# The last post – on the inverted pendulum

I think this will be my last post focussing on the inverted pendulum. In the first I gave a brief overview and in the second I looked at the vertical component of the ground reaction. The anterior component is also very interesting (well at least I think so).

You’ll remember that the inverted pendulum is a mechanism that allows a mass (body) that has some initial kinetic energy to move in a circular arc over the pivot  (foot). Early on the centre of mass is rising, gaining potential energy and thus, in a conservative system, must be slowing down. If it is decelerating in the horizontal direction then a force must be acting in the horizontal direction to cause this. The only force acting on the mechanism in this direction is the ground reaction so it must be directed posteriorly. As the mass approaches its high point it gains height, and thus loses speed, more slowly so this force must reduce and will be zero when the mass is at its high point. After this it starts to descend, loses potential energy and must speed up. If the mass is accelerating in the horizontal direction then a force must be causing this. During this phase the horizontal component of the ground reaction must be anterior. In qualitative terms, therefore, the horizontal component of the ground reaction under a passive inverted pendulum is predicted to be the same as that under the foot during walking.
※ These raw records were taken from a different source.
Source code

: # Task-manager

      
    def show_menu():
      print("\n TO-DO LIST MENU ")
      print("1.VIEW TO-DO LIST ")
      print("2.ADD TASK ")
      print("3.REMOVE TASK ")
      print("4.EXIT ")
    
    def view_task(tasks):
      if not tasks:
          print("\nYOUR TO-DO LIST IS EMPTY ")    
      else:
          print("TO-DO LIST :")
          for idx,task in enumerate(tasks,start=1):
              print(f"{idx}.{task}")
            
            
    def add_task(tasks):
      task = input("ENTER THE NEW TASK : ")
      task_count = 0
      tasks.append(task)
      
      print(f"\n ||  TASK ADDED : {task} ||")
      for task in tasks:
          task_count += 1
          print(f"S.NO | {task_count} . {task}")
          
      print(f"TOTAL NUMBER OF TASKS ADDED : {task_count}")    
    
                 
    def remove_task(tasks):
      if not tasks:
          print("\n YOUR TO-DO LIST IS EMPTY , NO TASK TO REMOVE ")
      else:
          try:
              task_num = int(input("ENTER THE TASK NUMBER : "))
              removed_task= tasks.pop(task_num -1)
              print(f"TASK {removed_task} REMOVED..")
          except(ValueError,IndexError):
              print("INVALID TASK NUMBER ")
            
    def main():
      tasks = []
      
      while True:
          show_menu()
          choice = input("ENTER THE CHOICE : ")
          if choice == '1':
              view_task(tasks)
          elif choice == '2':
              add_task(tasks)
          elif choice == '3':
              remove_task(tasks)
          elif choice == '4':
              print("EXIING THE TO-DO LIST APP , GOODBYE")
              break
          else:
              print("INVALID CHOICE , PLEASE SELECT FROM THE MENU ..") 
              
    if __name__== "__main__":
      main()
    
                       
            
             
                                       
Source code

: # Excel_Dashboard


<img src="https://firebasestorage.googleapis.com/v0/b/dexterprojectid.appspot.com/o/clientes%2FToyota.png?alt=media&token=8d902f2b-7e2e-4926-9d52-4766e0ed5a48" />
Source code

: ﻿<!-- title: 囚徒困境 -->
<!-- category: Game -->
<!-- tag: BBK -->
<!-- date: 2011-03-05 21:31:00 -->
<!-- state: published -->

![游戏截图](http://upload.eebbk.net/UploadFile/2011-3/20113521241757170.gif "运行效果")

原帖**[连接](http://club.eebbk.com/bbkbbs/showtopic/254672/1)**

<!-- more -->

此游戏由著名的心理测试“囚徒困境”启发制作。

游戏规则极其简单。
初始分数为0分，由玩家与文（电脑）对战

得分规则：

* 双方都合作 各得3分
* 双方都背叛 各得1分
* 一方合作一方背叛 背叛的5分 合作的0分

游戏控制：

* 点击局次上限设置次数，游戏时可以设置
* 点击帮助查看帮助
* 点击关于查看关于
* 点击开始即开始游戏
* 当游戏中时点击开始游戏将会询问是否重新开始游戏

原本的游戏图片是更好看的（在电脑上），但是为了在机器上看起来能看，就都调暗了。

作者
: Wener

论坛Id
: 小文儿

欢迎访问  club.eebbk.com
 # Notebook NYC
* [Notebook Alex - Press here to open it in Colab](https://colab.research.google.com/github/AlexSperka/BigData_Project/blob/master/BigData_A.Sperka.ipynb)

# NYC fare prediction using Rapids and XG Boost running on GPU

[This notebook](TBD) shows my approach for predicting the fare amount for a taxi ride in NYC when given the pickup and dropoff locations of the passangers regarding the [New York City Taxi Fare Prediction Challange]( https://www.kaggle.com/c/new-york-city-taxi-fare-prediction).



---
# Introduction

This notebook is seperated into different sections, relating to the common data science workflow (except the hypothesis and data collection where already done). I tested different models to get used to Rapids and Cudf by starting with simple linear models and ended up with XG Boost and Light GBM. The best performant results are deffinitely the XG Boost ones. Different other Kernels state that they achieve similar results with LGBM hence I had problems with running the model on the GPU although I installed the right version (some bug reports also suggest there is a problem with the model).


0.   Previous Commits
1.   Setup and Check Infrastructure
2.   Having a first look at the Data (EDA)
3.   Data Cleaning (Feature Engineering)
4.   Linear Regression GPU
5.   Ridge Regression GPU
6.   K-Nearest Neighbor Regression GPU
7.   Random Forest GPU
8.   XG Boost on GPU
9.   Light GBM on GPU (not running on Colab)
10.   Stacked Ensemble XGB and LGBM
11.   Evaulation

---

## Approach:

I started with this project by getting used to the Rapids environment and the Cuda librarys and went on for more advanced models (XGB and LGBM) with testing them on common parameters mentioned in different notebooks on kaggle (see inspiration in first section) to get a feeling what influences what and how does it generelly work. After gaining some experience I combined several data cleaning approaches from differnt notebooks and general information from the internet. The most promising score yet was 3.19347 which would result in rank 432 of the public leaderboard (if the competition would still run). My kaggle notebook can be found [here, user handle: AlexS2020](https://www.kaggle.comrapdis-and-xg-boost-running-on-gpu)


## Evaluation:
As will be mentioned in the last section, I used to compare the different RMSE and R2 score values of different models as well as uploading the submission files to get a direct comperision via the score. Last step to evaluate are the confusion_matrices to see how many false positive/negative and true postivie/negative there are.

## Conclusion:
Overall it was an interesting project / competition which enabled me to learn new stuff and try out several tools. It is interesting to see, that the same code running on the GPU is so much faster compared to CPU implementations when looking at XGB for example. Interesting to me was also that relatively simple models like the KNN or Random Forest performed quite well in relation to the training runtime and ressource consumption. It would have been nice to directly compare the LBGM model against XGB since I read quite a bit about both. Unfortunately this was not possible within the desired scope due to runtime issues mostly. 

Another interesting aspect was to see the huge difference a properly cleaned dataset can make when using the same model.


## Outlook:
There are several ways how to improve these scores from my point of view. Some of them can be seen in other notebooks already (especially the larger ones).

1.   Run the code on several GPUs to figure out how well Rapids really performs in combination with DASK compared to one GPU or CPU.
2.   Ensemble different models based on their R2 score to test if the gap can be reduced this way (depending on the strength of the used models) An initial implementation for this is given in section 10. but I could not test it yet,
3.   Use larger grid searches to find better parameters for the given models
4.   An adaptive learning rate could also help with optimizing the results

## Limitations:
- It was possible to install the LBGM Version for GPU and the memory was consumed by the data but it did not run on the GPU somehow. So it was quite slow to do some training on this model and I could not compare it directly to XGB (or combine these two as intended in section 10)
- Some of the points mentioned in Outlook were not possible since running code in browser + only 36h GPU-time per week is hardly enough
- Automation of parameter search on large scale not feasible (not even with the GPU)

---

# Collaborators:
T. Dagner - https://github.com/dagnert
Curve in top half is vertical component and lower down is the horizontal components

The graph above shows the results of a quantitative analysis using sensible figures for mass (the dashed line shows the effect of a including a non-zero moment of inertia), leg length and initial velocity. I’ve only plotted this from middle of first double support to the middle of second double support as this is the period of the gait cycle that the inverted pendulum models.

Although (as commented on in the previous post) the vertical component of the ground reaction is quite different from the predictions of the inverted pendulum the horizontal component is nearly identical. We thus reach the conclusion that a completely passive mechanism (a stick with a weight on one end) generates almost exactly the same horizontal forces as we do when we are walking.

This is quite interesting in the context of the argument about whether the foot is “lifted off” or “pushed off” in second double support. On the basis of the horizontal component of the ground reaction it is clearly pushed off, but only to the extent that it would be if the leg was a completely passive mechanism.

It’s also interesting to think about this in the context of induced acceleration analysis. Because the underlying skeleton is unstable any induced acceleration analysis (e.g. Liu et al., 2006) will attribute the majority of the ground reaction to muscle forces. Interpreting what each muscle is doing and what clinical implications this has is quite complex. Thinking about the kinetics of the inverted pendulum, however, leads to the conclusion that the muscles are acting primarily to maintain the length of the limb and enable it to perform as an inverted pendulum would. It may be that this understanding leads to clearer clinical interpretation.

It certainly helps with the interpretation of the rather counter –intuitive finding of Liu et al. that the gluteus medius contributes to forward progression. In order for the body to move as an inverted pendulum it is important that trunk is not allowed to fall in relation to the hip and it is the gluteus medius that contributes that stability. The gluteus medius thus contributes to forwards progression by maintaining stability and allowing the passive dynamics of the inverted pendulum to do its business.

At the ankle and knee during late single support and second double support there is the added complexity of preserving the integrity of the inverted pendulum at the same time as allowing knee flexion to start in preparation for swing. Flexing of the knee alone would allow partial collapse of the pendulum but plantarflexing the ankle (reducing dorsiflexion) at the same time allows the overall length of the limb to be maintained. It is the plantarflexors that are required for this and, as might be expected, the induced acceleration shows these muscles as the primary contributors to the anterior component of the ground reaction through this period.

.

Liu, M. Q., Anderson, F. C., Pandy, M. G., & Delp, S. L. (2006). Muscles that support the body also modulate forward progression during walking. J Biomech, 39(14), 2623-2630.